Tenth Circuit Overturns NCLA Client’s Wrongful Conviction Under USFS Regulation for Instagram Post
July 16 2024 - 4:40PM
Today, the U.S. Court of Appeals for the Tenth
Circuit overturned New Civil Liberties Alliance client David
Lesh’s criminal conviction for allegedly violating a regulation
promulgated by the U.S. Forest Service (USFS). The Court ruled that
the USFS regulation banning unauthorized “work activity or service”
on USFS lands is impermissibly vague as applied to his conduct.
This means Mr. Lesh could not have known that taking photos on USFS
land and posting them to his personal Instagram account would be
punishable under the regulation. The Tenth Circuit, under binding
Supreme Court precedent, determined that Mr. Lesh was not deprived
of his Sixth Amendment right to a jury trial because the so-called
petty offense exception applies, but two judges implied that the
exception might be inconsistent with the Constitution and should be
revisited.
An accomplished skier and founder of the outdoor
gear company Virtika, Mr. Lesh posted two photographs on his
personal Instagram account in April 2020 that depicted a
snowmobiler performing a jump at Colorado’s Keystone Ski Resort.

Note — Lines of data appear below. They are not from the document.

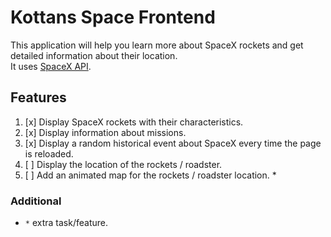 # Kottans Space Frontend

This application will help you learn more about SpaceX rockets and get detailed information about their location.  
It uses [SpaceX API](https://github.com/r-spacex/SpaceX-API/tree/master/docs/v4).

## Features

1. [x] Display SpaceX rockets with their characteristics.
2. [x] Display information about missions.
3. [x] Display a random historical event about SpaceX every time the page is reloaded.
4. [ ] Display the location of the rockets / roadster.
5. [ ] Add an animated map for the rockets / roadster location. \*

### Additional

- `*` extra task/feature.
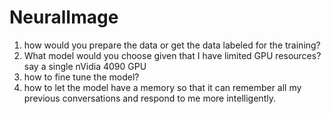 # NeuralImage
1. how would you prepare the data or get the data labeled for the training? 
2. What model would you choose given that I have limited GPU resources? say a single nVidia 4090 GPU
3. how to fine tune the model?
4. how to let the model have a memory so that it can remember all my previous conversations and respond to me more intelligently.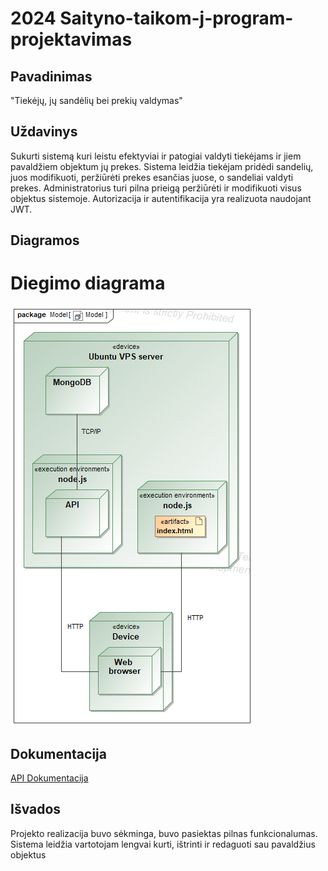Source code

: # 2024 Saityno-taikom-j-program-projektavimas

## Pavadinimas

"Tiekėjų, jų sandėlių bei prekių valdymas"

## Uždavinys

Sukurti sistemą kuri leistu efektyviai ir patogiai valdyti tiekėjams ir jiem pavaldžiem objektum jų prekes. Sistema leidžia tiekėjam pridėdi sandelių, juos modifikuoti, peržiūrėti prekes esančias juose, o sandeliai valdyti prekes. Administratorius turi pilna prieigą peržiūrėti ir modifikuoti visus objektus sistemoje. Autorizacija ir autentifikacija yra realizuota naudojant JWT.

## Diagramos

# Diegimo diagrama

![Diegimo diagrama](https://raw.githubusercontent.com/Efka147/Saityno-taikomuju-programu-projektavimas/refs/heads/main/images/deployment.png?token=GHSAT0AAAAAAC3OO2LR6X4THPGNN3V4Z7QWZ23SE5Q)

## Dokumentacija

[API Dokumentacija](https://github.com/Efka147/Saityno-taikomuju-programu-projektavimas/blob/main/API/openapi.yaml)

## Išvados

Projekto realizacija buvo sėkminga, buvo pasiektas pilnas funkcionalumas. Sistema leidžia vartotojam lengvai kurti, ištrinti ir redaguoti sau pavaldžius objektus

The resort rests on USFS-administered land and was closed at the
time due to Covid-19. Mr. Lesh’s Instagram post did not mention
Virtika, nor did it promote the company’s products. Nevertheless, a
federal magistrate judge convicted him of violating one regulation
prohibiting operating a snowmobile outside of a designated route
and another banning unauthorized “work activity or service” on USFS
lands. Without a jury trial, Mr. Lesh was sentenced to six months’
probation, 160 hours of community service, and a $10,000 fine. Only
the off-route snowmobiling conviction was upheld today.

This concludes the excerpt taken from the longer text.